*EXERCISE DIRECTIONS*: The result should be every line in the material below containing the string "your".

[THE DATA — start]

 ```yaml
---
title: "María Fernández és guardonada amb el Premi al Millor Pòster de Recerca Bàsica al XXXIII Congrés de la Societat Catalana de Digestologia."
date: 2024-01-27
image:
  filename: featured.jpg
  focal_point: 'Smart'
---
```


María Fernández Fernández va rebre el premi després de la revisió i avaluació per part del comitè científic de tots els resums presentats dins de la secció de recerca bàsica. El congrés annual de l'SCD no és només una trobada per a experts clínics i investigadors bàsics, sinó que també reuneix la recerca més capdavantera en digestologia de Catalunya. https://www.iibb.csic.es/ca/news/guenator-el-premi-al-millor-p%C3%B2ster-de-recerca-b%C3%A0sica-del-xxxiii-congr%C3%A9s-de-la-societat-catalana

[THE DATA — finish]
[THE DATA — start]

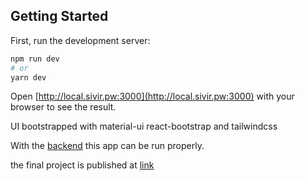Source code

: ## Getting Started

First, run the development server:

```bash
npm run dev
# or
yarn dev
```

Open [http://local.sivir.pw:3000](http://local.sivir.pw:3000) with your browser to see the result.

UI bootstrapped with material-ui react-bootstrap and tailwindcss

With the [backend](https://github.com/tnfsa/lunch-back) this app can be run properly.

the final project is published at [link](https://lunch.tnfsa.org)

[THE DATA — finish]
[THE DATA — start]

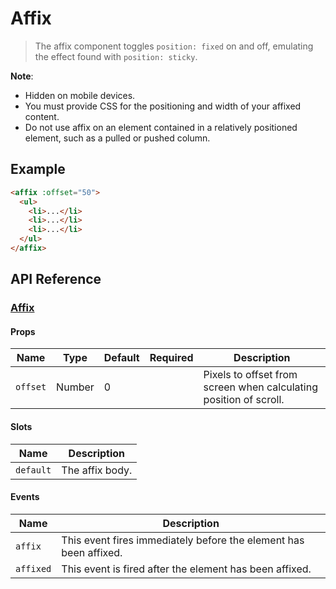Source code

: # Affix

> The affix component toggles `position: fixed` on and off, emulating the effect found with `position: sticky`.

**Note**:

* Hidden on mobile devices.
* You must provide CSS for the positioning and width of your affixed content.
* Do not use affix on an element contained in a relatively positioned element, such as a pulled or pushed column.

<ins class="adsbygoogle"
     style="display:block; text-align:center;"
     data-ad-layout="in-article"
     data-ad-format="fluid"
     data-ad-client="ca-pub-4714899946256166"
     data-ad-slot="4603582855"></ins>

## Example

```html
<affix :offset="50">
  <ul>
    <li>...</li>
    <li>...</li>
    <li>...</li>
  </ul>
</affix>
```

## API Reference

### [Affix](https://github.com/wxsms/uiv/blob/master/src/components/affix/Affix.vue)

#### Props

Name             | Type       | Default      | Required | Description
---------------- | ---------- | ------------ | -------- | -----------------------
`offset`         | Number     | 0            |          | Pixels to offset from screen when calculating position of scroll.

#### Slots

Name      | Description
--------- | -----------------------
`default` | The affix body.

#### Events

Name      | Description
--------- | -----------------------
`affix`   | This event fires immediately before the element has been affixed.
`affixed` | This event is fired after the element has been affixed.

[THE DATA — finish]

*RESPONSE BELOW*:
Open [http://local.sivir.pw:3000](http://local.sivir.pw:3000) with your browser to see the result.
* You must provide CSS for the positioning and width of your affixed content.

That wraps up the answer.